Well. based on the recommendations, I have a plan plus some materials. The boat is in western Washington state, and it rained most of the time we were there, but we will be back in August to try this stuff. We went over to the new location of Fiberglass Supply (by the Burlington regional airport). They had been in Oregon for many years, mostly specializing in supplies for surfboards, ete, and using resin infusion. However, their catalog (printed on one side of paper) is about a half inch thick. They carry a lot of supplies, though not as much as Fiberlay in Seattle. So we found visiting them in person was worth our time. They have some reasonably technical hands on knowledge.
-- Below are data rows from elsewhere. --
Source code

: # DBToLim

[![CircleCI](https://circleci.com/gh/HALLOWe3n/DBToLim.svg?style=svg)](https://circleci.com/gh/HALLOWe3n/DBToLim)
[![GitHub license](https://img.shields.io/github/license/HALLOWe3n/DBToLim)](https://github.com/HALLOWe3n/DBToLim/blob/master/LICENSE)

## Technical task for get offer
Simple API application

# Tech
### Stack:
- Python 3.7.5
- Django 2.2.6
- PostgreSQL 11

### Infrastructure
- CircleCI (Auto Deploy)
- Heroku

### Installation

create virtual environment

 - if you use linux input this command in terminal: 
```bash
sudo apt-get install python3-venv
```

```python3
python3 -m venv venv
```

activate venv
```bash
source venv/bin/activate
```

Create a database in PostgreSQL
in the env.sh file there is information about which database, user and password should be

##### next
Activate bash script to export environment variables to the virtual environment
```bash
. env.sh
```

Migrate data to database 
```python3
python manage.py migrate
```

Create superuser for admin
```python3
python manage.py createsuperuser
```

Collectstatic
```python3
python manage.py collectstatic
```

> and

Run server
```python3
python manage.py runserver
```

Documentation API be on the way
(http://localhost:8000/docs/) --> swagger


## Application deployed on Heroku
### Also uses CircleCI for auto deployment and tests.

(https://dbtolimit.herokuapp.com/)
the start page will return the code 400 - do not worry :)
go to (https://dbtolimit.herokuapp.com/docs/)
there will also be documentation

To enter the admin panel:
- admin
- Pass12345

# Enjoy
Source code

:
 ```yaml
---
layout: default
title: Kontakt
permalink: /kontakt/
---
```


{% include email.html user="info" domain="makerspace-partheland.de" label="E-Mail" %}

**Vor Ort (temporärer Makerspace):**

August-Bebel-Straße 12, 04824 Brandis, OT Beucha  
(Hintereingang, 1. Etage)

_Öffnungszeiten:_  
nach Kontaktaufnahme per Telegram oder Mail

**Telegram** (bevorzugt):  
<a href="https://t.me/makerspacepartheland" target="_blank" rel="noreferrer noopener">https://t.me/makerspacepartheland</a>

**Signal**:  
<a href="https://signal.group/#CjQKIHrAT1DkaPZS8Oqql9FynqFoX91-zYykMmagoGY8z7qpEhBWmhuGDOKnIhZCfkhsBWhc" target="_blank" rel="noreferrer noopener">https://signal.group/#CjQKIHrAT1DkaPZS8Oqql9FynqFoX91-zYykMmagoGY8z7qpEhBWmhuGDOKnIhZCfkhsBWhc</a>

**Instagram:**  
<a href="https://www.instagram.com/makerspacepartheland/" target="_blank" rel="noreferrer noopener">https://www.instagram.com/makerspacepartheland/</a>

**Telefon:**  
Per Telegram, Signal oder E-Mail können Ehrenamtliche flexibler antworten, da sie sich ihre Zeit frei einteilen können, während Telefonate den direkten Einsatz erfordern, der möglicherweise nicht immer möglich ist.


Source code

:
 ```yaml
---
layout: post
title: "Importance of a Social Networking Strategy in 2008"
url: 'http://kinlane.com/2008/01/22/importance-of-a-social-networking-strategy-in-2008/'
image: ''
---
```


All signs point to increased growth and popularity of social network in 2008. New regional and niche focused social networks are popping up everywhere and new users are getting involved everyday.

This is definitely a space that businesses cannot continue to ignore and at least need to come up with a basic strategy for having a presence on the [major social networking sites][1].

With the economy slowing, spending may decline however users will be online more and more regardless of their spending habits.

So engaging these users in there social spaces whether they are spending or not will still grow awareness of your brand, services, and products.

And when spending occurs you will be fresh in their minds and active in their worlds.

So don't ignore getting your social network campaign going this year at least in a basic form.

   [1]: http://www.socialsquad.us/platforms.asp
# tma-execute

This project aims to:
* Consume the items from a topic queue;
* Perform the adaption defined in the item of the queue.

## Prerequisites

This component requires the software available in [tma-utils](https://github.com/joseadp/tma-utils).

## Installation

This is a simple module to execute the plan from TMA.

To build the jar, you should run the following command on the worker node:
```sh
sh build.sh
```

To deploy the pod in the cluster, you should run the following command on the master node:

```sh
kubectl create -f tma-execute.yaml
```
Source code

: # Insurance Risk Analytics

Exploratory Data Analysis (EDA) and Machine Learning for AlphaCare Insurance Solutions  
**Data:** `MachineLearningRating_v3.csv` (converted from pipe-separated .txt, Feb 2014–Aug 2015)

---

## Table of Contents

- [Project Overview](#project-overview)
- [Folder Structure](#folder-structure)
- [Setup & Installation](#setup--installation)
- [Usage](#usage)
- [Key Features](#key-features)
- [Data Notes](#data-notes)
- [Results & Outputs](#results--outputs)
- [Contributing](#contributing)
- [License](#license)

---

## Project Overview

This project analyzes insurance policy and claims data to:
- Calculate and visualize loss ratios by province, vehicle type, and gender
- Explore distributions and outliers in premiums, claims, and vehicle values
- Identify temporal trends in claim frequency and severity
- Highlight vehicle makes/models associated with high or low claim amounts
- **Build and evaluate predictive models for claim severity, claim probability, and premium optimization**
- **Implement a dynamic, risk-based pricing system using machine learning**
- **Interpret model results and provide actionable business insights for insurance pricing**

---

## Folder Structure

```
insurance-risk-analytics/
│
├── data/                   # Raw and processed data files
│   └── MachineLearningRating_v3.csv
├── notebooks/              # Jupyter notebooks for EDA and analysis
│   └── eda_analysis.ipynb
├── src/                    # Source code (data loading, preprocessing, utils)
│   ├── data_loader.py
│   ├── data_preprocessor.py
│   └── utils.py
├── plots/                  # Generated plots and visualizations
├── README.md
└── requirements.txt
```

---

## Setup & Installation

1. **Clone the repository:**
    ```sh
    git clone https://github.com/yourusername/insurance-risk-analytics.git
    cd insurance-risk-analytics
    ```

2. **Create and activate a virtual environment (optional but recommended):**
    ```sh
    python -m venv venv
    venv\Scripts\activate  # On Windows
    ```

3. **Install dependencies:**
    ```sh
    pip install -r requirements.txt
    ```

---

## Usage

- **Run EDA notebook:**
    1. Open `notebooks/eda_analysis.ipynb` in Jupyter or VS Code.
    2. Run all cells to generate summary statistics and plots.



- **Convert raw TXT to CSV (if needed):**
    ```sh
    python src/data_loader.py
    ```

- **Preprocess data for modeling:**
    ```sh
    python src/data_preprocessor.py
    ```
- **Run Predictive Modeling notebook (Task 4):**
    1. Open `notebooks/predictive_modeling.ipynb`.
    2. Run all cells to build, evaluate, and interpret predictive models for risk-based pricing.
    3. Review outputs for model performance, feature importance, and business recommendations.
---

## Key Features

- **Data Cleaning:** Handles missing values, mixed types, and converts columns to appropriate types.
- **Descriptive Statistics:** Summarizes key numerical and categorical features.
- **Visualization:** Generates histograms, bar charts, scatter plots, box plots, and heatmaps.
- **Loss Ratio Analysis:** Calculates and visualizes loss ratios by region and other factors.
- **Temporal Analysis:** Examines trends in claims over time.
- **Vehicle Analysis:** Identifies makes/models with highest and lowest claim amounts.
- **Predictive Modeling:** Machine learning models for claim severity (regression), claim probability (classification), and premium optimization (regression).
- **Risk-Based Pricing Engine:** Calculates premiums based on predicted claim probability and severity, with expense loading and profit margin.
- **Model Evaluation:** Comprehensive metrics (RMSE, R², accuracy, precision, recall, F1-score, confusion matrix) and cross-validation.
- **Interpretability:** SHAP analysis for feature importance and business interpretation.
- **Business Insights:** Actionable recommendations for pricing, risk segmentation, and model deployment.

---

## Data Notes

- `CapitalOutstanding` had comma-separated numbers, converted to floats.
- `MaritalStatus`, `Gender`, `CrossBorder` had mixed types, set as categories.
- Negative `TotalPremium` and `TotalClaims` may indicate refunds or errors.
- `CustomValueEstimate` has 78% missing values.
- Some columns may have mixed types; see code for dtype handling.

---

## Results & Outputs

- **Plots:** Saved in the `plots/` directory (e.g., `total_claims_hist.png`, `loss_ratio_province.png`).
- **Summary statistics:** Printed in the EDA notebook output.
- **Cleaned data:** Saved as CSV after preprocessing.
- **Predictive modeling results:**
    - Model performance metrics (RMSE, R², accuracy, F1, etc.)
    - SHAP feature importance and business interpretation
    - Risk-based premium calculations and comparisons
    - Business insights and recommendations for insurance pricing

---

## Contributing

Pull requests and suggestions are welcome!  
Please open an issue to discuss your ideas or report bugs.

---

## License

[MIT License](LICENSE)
Per the discussions in this thread, we got some Duratec thinner plus some Preval sprayer cans to go with the normal gelcoat / wax / MEPK combination. My plan is to smooth the filled areas (done last summer) with some 220 grit, wipe it with some styrene (a technique from a Don Casey book), and then give each fill area light spot spray with the gelcoat/wax/MEPK/Duratec with the Preval unit. The idea is to use a series of thin applications to eliminate the sagging. Each application will be allowed to set, and then get dewaxed. I am expecting some color mis-match (new white vs 27 year old white), and doing thin sprays may help blend the interfaces.
There is likely some optimum mix ratio between the available viscosity and thixotropy. I may play with this, but I am not inclined to get involved with a science fair project.
More to follow.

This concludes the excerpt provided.